John replied that non-techies do some of the writing, but in general I was right– technical people are their current primary audience, and they struggle over how to address the non-technical audience. Addressing the non-techie audience is going to become pretty important to FeedBurner over time if feeds become more prevalent (and if they don’t, FeedBurner may never reach their financial goals, whatever those goals might be.)
So here’s the example I gave John. This sentence really burned me (pun fully intended):
If you HTTP-redirect your
feed to FeedBurner, you may enter your original source feed URL here.
FeedBurner will use this URL in all feed links offered to potential
There are two problems with if. First, it is written in geek-speak. But second, I perceived that it was some kind of opportunity, like this: “If you want to HTTP-redirect….” After all, everywhere else I look on that site, they are offering opportunities to make one’s feed better.
In fact, here is what it means (and John gets all the credit for rewriting it, although I was disappointed to see that the new wording is not on their site):
If you have configured your web server to redirect users from your old feed to your new one, you’ll want to instruct subscribers to use your old address (so that the redirect can work its magic). Enter that original address here and we’ll instruct potential subscribers to use that address instead of the new one.

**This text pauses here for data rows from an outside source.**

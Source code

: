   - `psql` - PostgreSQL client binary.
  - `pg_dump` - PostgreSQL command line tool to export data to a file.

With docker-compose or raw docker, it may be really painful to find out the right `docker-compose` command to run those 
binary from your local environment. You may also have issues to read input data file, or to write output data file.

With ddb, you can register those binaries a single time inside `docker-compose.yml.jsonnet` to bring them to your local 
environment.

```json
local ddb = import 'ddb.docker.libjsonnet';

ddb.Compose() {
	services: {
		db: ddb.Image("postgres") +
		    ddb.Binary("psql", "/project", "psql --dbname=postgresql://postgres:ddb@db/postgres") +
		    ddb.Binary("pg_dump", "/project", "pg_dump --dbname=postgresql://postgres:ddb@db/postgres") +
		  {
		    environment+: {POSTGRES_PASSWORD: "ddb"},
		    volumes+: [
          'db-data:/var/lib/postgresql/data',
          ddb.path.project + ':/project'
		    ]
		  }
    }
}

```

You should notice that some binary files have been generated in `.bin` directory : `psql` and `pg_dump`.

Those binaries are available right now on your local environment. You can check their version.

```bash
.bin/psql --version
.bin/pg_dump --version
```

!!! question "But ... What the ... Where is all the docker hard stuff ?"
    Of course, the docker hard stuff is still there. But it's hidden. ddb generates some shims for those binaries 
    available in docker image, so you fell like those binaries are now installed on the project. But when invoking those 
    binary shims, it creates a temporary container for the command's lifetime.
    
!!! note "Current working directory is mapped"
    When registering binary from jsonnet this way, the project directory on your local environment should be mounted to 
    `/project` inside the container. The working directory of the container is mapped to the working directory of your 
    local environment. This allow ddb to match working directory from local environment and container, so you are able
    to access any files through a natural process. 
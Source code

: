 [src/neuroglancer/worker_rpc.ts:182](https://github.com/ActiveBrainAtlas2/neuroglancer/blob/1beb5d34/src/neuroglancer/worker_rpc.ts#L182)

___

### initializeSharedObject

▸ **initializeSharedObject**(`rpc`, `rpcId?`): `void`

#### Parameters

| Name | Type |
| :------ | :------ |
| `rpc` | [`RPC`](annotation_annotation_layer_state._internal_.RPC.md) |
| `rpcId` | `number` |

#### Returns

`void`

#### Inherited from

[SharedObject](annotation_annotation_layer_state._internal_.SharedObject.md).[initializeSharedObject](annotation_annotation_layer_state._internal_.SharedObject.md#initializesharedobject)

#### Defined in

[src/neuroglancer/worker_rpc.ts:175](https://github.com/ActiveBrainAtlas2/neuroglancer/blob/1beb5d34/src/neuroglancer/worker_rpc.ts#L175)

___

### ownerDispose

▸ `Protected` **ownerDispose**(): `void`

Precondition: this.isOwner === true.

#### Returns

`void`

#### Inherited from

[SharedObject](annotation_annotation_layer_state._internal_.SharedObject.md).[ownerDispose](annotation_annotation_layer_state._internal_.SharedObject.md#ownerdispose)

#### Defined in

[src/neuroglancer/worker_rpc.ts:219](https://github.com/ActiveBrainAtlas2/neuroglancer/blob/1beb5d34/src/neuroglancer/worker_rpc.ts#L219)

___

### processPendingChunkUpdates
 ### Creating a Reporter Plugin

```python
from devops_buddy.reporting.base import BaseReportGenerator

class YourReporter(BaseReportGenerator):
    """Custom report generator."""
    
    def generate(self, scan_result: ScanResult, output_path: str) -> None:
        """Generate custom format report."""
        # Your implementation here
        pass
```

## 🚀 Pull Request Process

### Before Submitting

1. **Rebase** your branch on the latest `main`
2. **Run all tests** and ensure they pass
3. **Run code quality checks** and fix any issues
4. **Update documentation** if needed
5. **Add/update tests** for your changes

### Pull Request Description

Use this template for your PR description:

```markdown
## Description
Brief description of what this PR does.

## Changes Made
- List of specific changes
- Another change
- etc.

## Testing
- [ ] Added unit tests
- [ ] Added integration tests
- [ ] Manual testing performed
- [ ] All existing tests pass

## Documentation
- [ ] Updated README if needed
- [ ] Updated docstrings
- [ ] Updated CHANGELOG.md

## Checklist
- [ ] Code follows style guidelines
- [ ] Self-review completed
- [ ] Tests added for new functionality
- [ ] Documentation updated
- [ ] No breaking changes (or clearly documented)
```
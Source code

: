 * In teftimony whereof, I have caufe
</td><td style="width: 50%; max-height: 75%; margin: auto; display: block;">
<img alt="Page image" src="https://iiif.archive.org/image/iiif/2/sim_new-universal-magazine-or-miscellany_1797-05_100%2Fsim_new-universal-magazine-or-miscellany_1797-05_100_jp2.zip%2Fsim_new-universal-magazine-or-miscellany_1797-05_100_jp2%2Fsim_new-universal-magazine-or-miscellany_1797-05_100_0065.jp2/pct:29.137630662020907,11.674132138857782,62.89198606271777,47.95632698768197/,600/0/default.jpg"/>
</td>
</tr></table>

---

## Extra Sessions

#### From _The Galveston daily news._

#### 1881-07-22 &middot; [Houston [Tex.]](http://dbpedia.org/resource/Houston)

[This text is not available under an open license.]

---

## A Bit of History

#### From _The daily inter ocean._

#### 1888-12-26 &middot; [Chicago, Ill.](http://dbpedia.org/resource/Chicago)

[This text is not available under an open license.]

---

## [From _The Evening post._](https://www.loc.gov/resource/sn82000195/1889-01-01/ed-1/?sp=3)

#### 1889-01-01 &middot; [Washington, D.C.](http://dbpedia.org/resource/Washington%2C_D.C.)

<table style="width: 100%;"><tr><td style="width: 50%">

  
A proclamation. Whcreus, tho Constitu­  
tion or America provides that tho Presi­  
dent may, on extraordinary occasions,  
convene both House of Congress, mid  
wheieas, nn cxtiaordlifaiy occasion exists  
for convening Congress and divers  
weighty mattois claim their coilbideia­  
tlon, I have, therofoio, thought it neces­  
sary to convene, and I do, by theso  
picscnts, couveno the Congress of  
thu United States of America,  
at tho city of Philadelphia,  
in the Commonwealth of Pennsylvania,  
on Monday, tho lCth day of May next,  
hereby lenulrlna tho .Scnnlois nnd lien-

And I got it. In fact, when I finally understood it, I was tempted to write back, “Oh you mean, like a 301! Well, why didn’t you say so?” but then I would have been as guilty of geek-speak as FeedBurner.
A site like FeedBurner (and your site may be similar – with one audience at the beginning but a growing, different audience moving in over time) needs to address multiple personas. One way they could do this, I pointed out to John, is to use a definition in a box. So if I’m a non-geek, those fun-but-geeky phrases like “Burn your Feed” could be underlined with a dashed line and when the user clicked or even moused over them, the definition comes up. Alternatively, they could do exactly what John did in his rewritten text: keep the same tone as the rest of the site but make it for the masses.
My final thought is about having someone else read your site before you go public (or even after you do.) This particular small example wasn’t about just tech-talk but was also about phraseology — I looked at is as an opportunity (“If only you would”) and they meant it conditionally (“If you have already”) So, always get someone far outside of your space to read your site.